Unlike partial braces, mini braces provide a full set of braces. However, mini braces use less metal for each tooth bracket, making them less obvious. 

Less metal for each tooth means there’s less in your child’s mouth, making mini braces more comfortable than the traditional full-metal hardware. 

Despite their smaller size, the same systems and rules apply to mini braces as traditional ones. A child will still need to update their elastics and follow the proper food restrictions that traditional braces require.

4. Self-Ligating Braces

Self-ligating braces use metal clips to hold the archwire into place instead of elastics. Without elastics, self-ligating braces don’t need as many regular checkups and take less time to do their job. This makes them effective braces for kids because it straightens their teeth faster with fewer trips to the orthodontist. 

What’s wrong with elastics? The tension from traditional braces is often absorbed by the elastics, making straightening teeth a lot slower. With the self-ligating metal clips, there is less absorption, meaning the tension is focused on the teeth as it’s meant to. 

5. Ceramic Braces

These braces use ceramic brackets to hold the archwires instead of metal ones. The point of ceramic braces is to lessen the look of the braces, similar to mini braces. Ceramic has a more similar appearance to teeth than metal does, so by looking at a person with ceramic braces, it’ll be less obvious that they have braces at all.

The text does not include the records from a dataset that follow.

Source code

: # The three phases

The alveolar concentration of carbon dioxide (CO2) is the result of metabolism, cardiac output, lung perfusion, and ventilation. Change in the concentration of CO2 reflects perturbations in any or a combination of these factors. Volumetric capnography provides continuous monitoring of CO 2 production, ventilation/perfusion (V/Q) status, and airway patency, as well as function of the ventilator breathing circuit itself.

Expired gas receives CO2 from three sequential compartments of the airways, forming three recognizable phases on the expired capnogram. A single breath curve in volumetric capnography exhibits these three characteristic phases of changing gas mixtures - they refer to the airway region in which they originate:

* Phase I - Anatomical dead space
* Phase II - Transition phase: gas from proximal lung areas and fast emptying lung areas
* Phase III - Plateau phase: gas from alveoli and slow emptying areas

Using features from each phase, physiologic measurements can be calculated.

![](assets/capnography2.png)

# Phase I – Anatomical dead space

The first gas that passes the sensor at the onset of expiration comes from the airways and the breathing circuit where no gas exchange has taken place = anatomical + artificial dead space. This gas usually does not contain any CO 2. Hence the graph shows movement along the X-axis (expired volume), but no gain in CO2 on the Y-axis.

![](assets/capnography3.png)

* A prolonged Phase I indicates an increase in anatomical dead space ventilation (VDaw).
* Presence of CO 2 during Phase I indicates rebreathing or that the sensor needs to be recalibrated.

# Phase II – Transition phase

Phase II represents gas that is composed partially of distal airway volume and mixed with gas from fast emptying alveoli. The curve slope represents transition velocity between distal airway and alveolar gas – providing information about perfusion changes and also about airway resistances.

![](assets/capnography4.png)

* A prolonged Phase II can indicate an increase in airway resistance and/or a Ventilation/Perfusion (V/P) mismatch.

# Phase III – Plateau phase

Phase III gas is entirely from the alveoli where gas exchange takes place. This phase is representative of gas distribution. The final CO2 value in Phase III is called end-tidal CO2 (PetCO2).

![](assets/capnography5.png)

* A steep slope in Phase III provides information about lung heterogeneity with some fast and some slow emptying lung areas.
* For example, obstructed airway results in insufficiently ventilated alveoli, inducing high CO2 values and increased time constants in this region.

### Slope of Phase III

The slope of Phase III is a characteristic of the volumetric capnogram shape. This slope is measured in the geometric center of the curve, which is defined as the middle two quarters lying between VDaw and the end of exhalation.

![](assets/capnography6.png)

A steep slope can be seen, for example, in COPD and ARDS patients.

However, because the ceramic isn’t as strong as metal, the brackets are larger than traditional braces and therefore less comfortable. They are also more susceptible to possible damage and can break if subjected to rough sports.

6. Invisalign

As the name suggests, Invisalign aligns your child’s teeth with nearly invisible measures. Invisalign is one of the few types of braces for kids teeth that don’t use a modified version of the traditional method. Instead, it uses see-through plastic aligners.

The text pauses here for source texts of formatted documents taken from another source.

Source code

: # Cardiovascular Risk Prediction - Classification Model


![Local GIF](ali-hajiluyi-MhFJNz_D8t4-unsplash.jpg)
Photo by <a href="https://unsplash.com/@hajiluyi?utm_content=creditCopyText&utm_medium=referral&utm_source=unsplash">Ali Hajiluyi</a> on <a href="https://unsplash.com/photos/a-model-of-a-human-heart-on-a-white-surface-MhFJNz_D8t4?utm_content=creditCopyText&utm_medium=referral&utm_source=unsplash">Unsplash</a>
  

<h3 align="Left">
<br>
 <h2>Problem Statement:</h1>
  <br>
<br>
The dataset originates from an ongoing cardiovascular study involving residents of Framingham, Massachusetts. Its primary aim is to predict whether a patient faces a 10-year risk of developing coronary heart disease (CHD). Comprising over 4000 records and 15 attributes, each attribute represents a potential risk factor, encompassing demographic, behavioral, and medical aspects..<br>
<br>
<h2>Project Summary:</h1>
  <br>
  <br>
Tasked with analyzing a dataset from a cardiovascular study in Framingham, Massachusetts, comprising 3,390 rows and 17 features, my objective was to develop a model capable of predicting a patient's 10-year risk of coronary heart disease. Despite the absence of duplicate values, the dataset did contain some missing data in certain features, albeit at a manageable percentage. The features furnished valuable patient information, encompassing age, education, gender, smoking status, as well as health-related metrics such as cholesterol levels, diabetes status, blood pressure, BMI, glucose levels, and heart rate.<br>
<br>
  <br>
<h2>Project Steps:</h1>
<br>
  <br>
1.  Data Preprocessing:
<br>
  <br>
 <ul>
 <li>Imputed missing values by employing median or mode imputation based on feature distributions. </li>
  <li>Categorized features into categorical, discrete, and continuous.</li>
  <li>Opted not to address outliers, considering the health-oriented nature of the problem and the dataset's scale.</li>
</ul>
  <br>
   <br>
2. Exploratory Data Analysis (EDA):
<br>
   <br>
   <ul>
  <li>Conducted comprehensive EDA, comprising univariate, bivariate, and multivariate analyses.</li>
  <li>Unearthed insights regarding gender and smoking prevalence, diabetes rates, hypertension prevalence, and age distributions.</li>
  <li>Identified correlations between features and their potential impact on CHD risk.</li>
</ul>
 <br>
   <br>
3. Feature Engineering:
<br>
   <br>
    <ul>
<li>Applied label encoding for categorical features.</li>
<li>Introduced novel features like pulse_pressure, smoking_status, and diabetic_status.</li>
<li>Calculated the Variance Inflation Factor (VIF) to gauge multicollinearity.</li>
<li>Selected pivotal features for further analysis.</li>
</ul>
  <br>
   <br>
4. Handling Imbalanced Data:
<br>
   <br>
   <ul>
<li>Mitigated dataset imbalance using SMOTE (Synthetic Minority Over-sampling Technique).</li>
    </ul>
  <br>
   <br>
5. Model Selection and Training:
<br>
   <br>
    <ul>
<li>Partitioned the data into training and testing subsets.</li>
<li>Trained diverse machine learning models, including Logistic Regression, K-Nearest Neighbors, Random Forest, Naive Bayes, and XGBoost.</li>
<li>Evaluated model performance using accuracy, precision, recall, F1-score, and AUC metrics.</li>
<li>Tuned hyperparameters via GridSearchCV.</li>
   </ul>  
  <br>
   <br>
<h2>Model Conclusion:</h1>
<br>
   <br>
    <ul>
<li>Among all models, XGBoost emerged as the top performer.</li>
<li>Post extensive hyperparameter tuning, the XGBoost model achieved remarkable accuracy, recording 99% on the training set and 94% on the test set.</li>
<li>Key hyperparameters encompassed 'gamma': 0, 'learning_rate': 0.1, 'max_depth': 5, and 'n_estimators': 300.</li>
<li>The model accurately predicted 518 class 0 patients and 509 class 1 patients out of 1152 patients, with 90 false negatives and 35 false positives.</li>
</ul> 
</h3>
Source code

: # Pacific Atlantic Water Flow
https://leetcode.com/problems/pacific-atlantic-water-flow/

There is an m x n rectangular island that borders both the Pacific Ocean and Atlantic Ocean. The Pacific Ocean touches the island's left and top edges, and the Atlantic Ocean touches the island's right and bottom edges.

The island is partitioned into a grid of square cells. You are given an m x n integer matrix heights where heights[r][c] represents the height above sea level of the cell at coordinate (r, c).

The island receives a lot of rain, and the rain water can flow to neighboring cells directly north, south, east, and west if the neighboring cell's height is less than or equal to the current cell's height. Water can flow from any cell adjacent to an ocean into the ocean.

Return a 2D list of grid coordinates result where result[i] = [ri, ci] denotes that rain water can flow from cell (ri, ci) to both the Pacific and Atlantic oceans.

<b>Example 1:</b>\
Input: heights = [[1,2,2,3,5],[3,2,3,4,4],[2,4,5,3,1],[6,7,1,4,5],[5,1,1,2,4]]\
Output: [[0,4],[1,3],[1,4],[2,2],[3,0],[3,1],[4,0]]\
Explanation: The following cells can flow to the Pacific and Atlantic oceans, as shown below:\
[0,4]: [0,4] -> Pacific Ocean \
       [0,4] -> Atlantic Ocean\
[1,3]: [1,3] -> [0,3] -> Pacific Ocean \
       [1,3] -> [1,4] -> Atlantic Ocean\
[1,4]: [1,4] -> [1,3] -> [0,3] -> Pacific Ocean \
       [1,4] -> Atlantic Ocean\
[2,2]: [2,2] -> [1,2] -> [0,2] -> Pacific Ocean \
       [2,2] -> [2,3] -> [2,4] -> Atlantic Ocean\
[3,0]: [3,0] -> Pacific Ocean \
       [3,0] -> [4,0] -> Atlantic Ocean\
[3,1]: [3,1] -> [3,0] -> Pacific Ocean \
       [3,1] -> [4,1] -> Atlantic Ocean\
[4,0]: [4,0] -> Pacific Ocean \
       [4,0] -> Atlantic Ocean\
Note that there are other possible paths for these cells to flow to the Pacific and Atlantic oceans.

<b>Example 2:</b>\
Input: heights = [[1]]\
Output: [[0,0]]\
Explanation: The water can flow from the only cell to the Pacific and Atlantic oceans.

Every two weeks, your child gets an updated set of aligners to wear. The aligners fit over your child’s teeth to mold the bite into a straighter position, with each new set of aligners becoming gradually straighter.

Invisalign has no dietary restrictions because kids can easily take it out to eat and brush their teeth. When worn, it’s very difficult to tell they’re there and are not intrusive to your child’s mouth. However, because they require diligent use by your child, they are more effective for mature teens.

7. Lingual Braces

Lingual braces use the same method as traditional braces, but they go on the inside of the teeth instead of the outside. The inside approach is just as effective, but it can be more uncomfortable for a child’s tongue.

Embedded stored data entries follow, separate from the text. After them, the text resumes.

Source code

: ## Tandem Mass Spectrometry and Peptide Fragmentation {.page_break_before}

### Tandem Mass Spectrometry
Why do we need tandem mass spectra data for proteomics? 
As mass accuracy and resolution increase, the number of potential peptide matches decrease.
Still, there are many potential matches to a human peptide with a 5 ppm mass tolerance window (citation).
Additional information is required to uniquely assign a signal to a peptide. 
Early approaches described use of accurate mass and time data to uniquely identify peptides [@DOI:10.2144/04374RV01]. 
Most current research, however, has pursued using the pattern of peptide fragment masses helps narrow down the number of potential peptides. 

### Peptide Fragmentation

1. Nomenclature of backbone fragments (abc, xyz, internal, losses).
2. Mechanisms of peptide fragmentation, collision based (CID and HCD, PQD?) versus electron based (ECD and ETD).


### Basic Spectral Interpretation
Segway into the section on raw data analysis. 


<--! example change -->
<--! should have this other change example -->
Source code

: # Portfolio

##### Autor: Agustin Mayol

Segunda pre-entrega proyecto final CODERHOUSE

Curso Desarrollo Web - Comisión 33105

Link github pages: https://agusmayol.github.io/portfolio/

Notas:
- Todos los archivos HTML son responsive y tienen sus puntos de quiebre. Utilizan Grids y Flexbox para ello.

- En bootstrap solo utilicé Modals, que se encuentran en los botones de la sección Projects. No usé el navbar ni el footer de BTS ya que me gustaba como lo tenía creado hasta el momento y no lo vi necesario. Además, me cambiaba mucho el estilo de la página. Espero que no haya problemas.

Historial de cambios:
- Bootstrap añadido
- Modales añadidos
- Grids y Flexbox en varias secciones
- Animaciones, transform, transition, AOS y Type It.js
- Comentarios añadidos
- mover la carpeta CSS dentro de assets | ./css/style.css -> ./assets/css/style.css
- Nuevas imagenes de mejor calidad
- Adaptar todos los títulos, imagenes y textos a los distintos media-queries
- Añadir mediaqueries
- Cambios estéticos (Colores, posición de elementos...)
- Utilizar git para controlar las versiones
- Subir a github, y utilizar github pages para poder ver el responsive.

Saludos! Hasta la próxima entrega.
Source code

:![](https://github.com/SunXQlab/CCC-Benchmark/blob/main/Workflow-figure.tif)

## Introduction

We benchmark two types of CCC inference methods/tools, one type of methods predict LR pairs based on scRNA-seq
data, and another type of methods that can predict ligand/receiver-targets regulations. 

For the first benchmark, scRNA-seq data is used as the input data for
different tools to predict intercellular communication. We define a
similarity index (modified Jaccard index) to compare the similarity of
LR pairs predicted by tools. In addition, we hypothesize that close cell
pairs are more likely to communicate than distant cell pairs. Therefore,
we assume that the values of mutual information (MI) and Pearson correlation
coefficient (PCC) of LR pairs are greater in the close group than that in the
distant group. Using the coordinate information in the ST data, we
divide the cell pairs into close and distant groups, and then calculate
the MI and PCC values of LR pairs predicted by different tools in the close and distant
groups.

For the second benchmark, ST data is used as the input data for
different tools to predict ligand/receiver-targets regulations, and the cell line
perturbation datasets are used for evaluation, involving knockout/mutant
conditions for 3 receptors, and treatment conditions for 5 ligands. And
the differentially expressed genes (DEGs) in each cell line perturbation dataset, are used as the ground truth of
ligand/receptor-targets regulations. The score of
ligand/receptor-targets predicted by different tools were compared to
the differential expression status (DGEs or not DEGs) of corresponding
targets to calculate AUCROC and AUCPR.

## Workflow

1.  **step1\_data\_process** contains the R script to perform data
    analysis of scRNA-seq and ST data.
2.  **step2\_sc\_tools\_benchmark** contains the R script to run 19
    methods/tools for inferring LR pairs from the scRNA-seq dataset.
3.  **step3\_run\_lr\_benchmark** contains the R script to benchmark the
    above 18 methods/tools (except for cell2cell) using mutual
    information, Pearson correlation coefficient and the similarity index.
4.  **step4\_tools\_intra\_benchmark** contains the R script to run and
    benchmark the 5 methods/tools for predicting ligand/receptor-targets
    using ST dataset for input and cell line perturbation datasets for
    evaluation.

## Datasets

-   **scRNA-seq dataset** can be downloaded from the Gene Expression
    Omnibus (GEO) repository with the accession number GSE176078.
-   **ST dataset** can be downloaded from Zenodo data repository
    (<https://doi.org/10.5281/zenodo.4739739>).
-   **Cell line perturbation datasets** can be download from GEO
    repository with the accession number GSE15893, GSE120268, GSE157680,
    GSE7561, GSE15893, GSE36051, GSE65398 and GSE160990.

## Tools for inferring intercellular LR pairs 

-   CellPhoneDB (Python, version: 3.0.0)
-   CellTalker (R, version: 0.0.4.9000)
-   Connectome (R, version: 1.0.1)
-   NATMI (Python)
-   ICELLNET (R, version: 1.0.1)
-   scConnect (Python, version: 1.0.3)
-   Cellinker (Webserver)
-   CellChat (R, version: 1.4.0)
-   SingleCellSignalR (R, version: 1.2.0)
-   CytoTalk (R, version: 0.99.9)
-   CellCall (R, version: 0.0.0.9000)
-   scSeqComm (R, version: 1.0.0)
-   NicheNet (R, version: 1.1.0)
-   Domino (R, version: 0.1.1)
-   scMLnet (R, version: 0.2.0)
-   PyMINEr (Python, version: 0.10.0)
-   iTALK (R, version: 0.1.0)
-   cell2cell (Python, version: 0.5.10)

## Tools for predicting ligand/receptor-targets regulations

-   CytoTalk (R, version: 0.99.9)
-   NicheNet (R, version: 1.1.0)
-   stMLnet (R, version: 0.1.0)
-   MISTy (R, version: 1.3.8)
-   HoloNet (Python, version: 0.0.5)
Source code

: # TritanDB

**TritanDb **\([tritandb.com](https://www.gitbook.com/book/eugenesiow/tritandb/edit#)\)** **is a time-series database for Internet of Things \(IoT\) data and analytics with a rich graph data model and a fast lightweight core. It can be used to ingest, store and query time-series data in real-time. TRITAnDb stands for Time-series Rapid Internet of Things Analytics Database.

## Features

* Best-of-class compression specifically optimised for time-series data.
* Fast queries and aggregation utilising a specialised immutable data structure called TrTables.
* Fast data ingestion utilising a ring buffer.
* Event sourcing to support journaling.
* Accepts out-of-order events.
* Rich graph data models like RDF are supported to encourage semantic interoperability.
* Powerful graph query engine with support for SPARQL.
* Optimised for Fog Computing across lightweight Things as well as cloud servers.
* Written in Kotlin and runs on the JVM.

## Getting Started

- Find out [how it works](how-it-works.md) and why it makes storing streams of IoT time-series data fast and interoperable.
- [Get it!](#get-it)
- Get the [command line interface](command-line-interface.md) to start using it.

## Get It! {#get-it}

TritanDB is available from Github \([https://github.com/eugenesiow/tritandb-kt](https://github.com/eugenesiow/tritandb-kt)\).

These braces are ideal for kids who want zero evidence of their tooth alignment treatment. 

8. Removable Braces

These braces are generally used for a particular problem instead of generally straightening a smile. Issues like moving a single tooth, a group of teeth, or widening a child’s top jaw. These braces use springs and clips to fasten to the teeth and are usually less visible than other methods.

Which Is the Best Type of Braces for Kids?

Though there are many types of braces for kids’ teeth, the correct ones for your child depend on their specific issues and your budget. Any pediatric orthodontist in Los Angeles can help you make this decision.

Traditional braces are the most cost-effective and work well. However, if your child is shy about changing their appearance, mini, ceramic, or lingual braces might be a better choice. Similarly, Invisalign is a great method for teens who don’t want to advertise their braces. 

Partial braces or removable braces work well for children with only a few teeth needing straightening. Self-ligating braces are a little more expensive, but straighten teeth faster with fewer appointments.

Conclusion

Choosing the correct type of braces for your child should include how willing your child is to change their appearance, and how comfortable the braces feel. 

Talking through the options with your orthodontist can give you the confidence to choose the best braces for your child’s teeth.